===== Available records =====

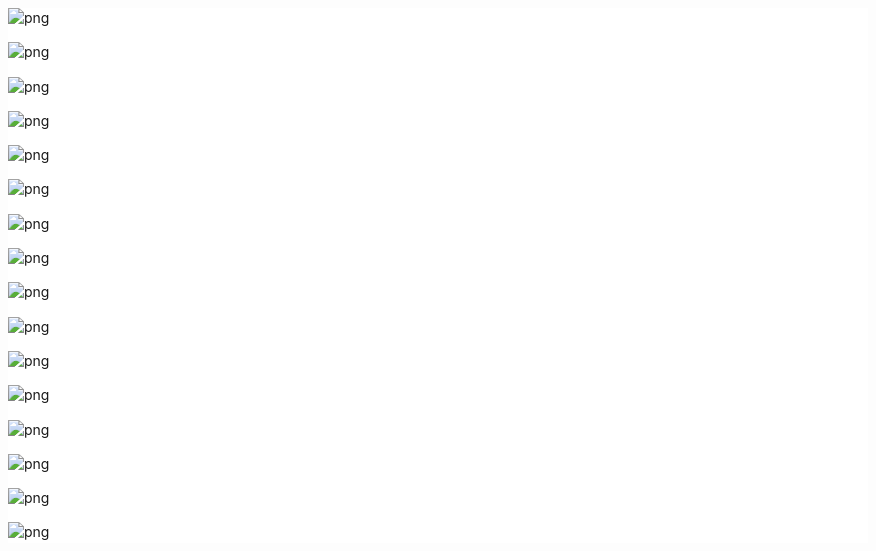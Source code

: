

![png](1_Extended_Kalman_Filter_files/1_Extended_Kalman_Filter_11_263.png)



![png](1_Extended_Kalman_Filter_files/1_Extended_Kalman_Filter_11_264.png)



![png](1_Extended_Kalman_Filter_files/1_Extended_Kalman_Filter_11_265.png)



![png](1_Extended_Kalman_Filter_files/1_Extended_Kalman_Filter_11_266.png)



![png](1_Extended_Kalman_Filter_files/1_Extended_Kalman_Filter_11_267.png)



![png](1_Extended_Kalman_Filter_files/1_Extended_Kalman_Filter_11_268.png)



![png](1_Extended_Kalman_Filter_files/1_Extended_Kalman_Filter_11_269.png)



![png](1_Extended_Kalman_Filter_files/1_Extended_Kalman_Filter_11_270.png)



![png](1_Extended_Kalman_Filter_files/1_Extended_Kalman_Filter_11_271.png)



![png](1_Extended_Kalman_Filter_files/1_Extended_Kalman_Filter_11_272.png)



![png](1_Extended_Kalman_Filter_files/1_Extended_Kalman_Filter_11_273.png)



![png](1_Extended_Kalman_Filter_files/1_Extended_Kalman_Filter_11_274.png)



![png](1_Extended_Kalman_Filter_files/1_Extended_Kalman_Filter_11_275.png)



![png](1_Extended_Kalman_Filter_files/1_Extended_Kalman_Filter_11_276.png)



![png](1_Extended_Kalman_Filter_files/1_Extended_Kalman_Filter_11_277.png)



![png](1_Extended_Kalman_Filter_files/1_Extended_Kalman_Filter_11_278.png)
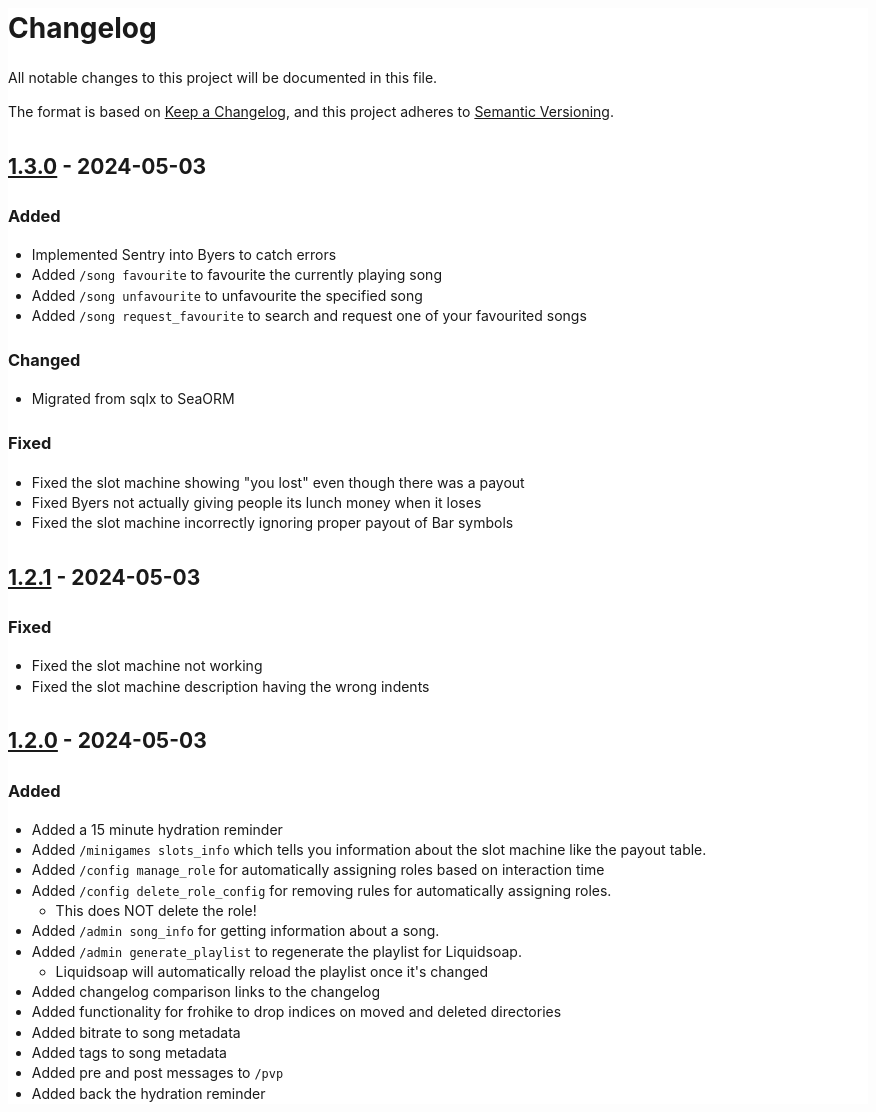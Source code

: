 # Changelog

All notable changes to this project will be documented in this file.

The format is based on [Keep a Changelog],
and this project adheres to [Semantic Versioning].

## [1.3.0] - 2024-05-03

### Added

- Implemented Sentry into Byers to catch errors
- Added `/song favourite` to favourite the currently playing song
- Added `/song unfavourite` to unfavourite the specified song
- Added `/song request_favourite` to search and request one of your favourited songs

### Changed

- Migrated from sqlx to SeaORM

### Fixed

- Fixed the slot machine showing "you lost" even though there was a payout
- Fixed Byers not actually giving people its lunch money when it loses
- Fixed the slot machine incorrectly ignoring proper payout of Bar symbols

## [1.2.1] - 2024-05-03

### Fixed

- Fixed the slot machine not working
- Fixed the slot machine description having the wrong indents

## [1.2.0] - 2024-05-03

### Added

- Added a 15 minute hydration reminder
- Added `/minigames slots_info` which tells you information about the slot machine like the payout table.
- Added `/config manage_role` for automatically assigning roles based on interaction time
- Added `/config delete_role_config` for removing rules for automatically assigning roles.
  - This does NOT delete the role!
- Added `/admin song_info` for getting information about a song.
- Added `/admin generate_playlist` to regenerate the playlist for Liquidsoap.
  - Liquidsoap will automatically reload the playlist once it's changed
- Added changelog comparison links to the changelog
- Added functionality for frohike to drop indices on moved and deleted directories
- Added bitrate to song metadata
- Added tags to song metadata
- Added pre and post messages to `/pvp`
- Added back the hydration reminder


[keep a changelog]: https://keepachangelog.com/en/1.1.0/
[semantic versioning]: https://semver.org/spec/v2.0.0.html
[unreleased]: https://github.com/LumiRadio/lumiRadio/compare/v1.1.8...HEAD
[0.1.0]: https://github.com/LumiRadio/lumiRadio/releases/tag/v0.1.0
[1.0.0]: https://github.com/LumiRadio/lumiRadio/compare/v0.1.0..v1.0.0
[1.0.1]: https://github.com/LumiRadio/lumiRadio/compare/v1.0.0..v1.0.1
[1.0.2]: https://github.com/LumiRadio/lumiRadio/compare/v1.0.1..v1.0.2
[1.0.3]: https://github.com/LumiRadio/lumiRadio/compare/v1.0.2..v1.0.3
[1.0.4]: https://github.com/LumiRadio/lumiRadio/compare/v1.0.3..v1.0.4
[1.0.5]: https://github.com/LumiRadio/lumiRadio/compare/v1.0.4..v1.0.5
[1.0.6]: https://github.com/LumiRadio/lumiRadio/compare/v1.0.5..v1.0.6
[1.0.7]: https://github.com/LumiRadio/lumiRadio/compare/v1.0.6..v1.0.7
[1.0.8]: https://github.com/LumiRadio/lumiRadio/compare/v1.0.7..v1.0.8
[1.1.0]: https://github.com/LumiRadio/lumiRadio/compare/v1.0.8..v1.1.0
[1.1.1]: https://github.com/LumiRadio/lumiRadio/compare/v1.1.0..v1.1.1
[1.1.2]: https://github.com/LumiRadio/lumiRadio/compare/v1.1.1..v1.1.2
[1.1.3]: https://github.com/LumiRadio/lumiRadio/compare/v1.1.2..v1.1.3
[1.1.4]: https://github.com/LumiRadio/lumiRadio/compare/v1.1.3..v1.1.4
[1.1.5]: https://github.com/LumiRadio/lumiRadio/compare/v1.1.4..v1.1.5
[1.1.6]: https://github.com/LumiRadio/lumiRadio/compare/v1.1.5..v1.1.6
[1.1.7]: https://github.com/LumiRadio/lumiRadio/compare/v1.1.6..v1.1.7
[1.1.8]: https://github.com/LumiRadio/lumiRadio/compare/v1.1.7..v1.1.8
[1.1.9]: https://github.com/LumiRadio/lumiRadio/compare/v1.1.8..v1.1.9
[1.2.0]: https://github.com/LumiRadio/lumiRadio/compare/v1.1.9..v1.2.0
[1.2.1]: https://github.com/LumiRadio/lumiRadio/compare/v1.2.0..v1.2.1
[1.3.0]: https://github.com/LumiRadio/lumiRadio/compare/v1.2.0..v1.3.0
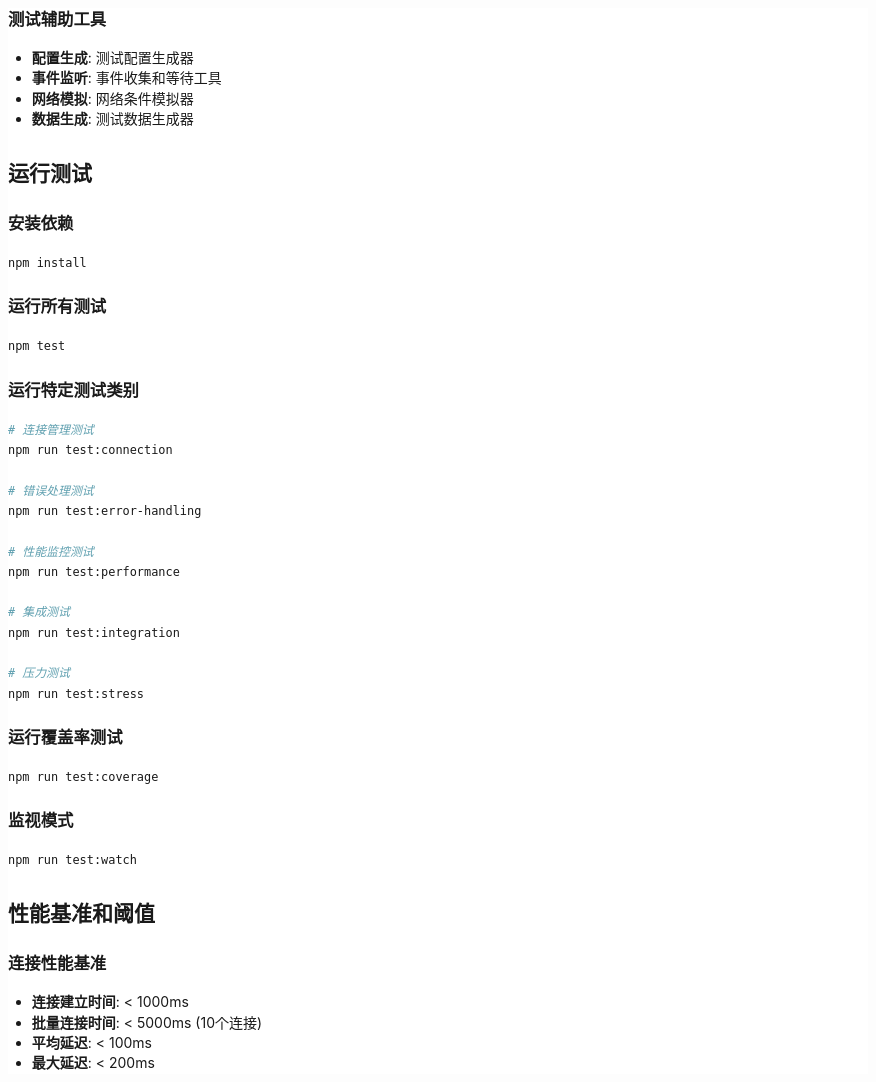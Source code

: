 ### 测试辅助工具
- **配置生成**: 测试配置生成器
- **事件监听**: 事件收集和等待工具
- **网络模拟**: 网络条件模拟器
- **数据生成**: 测试数据生成器

## 运行测试

### 安装依赖
```bash
npm install
```

### 运行所有测试
```bash
npm test
```

### 运行特定测试类别
```bash
# 连接管理测试
npm run test:connection

# 错误处理测试  
npm run test:error-handling

# 性能监控测试
npm run test:performance

# 集成测试
npm run test:integration

# 压力测试
npm run test:stress
```

### 运行覆盖率测试
```bash
npm run test:coverage
```

### 监视模式
```bash
npm run test:watch
```

## 性能基准和阈值

### 连接性能基准
- **连接建立时间**: < 1000ms
- **批量连接时间**: < 5000ms (10个连接)
- **平均延迟**: < 100ms
- **最大延迟**: < 200ms
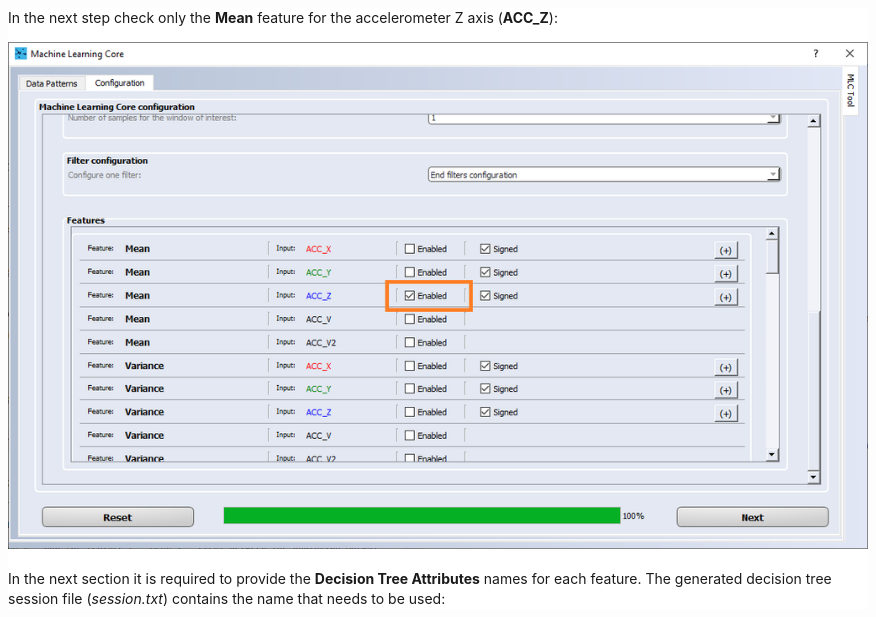In the next step check only the **Mean** feature for the accelerometer Z axis (**ACC_Z**):

![MLC window: Feature selection](./images/MLC_config4.png)

In the next section it is required to provide the **Decision Tree Attributes** names for each feature. The generated decision tree session file (*session.txt*) contains the name that needs to be used:
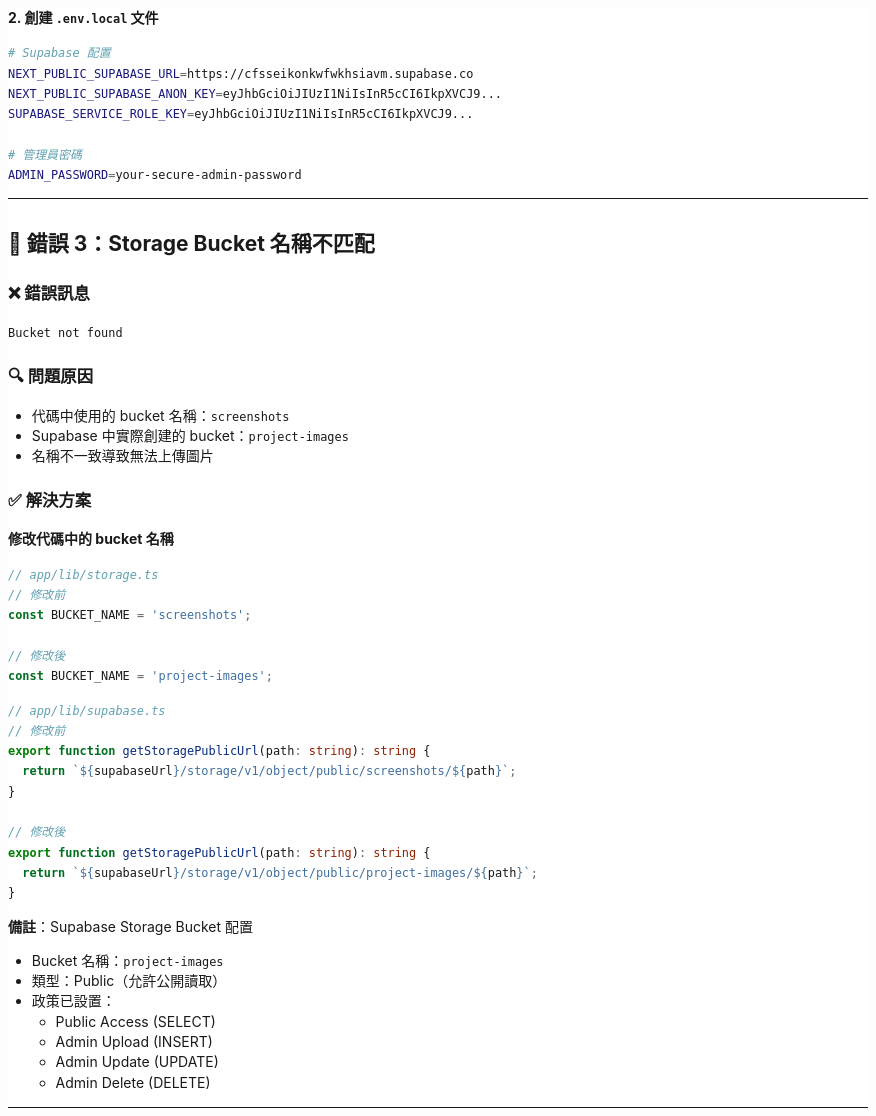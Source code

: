 **2. 創建 `.env.local` 文件**

```bash
# Supabase 配置
NEXT_PUBLIC_SUPABASE_URL=https://cfsseikonkwfwkhsiavm.supabase.co
NEXT_PUBLIC_SUPABASE_ANON_KEY=eyJhbGciOiJIUzI1NiIsInR5cCI6IkpXVCJ9...
SUPABASE_SERVICE_ROLE_KEY=eyJhbGciOiJIUzI1NiIsInR5cCI6IkpXVCJ9...

# 管理員密碼
ADMIN_PASSWORD=your-secure-admin-password
```

---

## 🔴 錯誤 3：Storage Bucket 名稱不匹配

### ❌ 錯誤訊息
```
Bucket not found
```

### 🔍 問題原因
- 代碼中使用的 bucket 名稱：`screenshots`
- Supabase 中實際創建的 bucket：`project-images`
- 名稱不一致導致無法上傳圖片

### ✅ 解決方案

**修改代碼中的 bucket 名稱**

```typescript
// app/lib/storage.ts
// 修改前
const BUCKET_NAME = 'screenshots';

// 修改後
const BUCKET_NAME = 'project-images';
```

```typescript
// app/lib/supabase.ts
// 修改前
export function getStoragePublicUrl(path: string): string {
  return `${supabaseUrl}/storage/v1/object/public/screenshots/${path}`;
}

// 修改後
export function getStoragePublicUrl(path: string): string {
  return `${supabaseUrl}/storage/v1/object/public/project-images/${path}`;
}
```

**備註**：Supabase Storage Bucket 配置
- Bucket 名稱：`project-images`
- 類型：Public（允許公開讀取）
- 政策已設置：
  - Public Access (SELECT)
  - Admin Upload (INSERT)
  - Admin Update (UPDATE)
  - Admin Delete (DELETE)

---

=====

When a line in the listing above holds the word "playlist", copy it.

Response:
- Added `/admin generate_playlist` to regenerate the playlist for Liquidsoap.
  - Liquidsoap will automatically reload the playlist once it's changed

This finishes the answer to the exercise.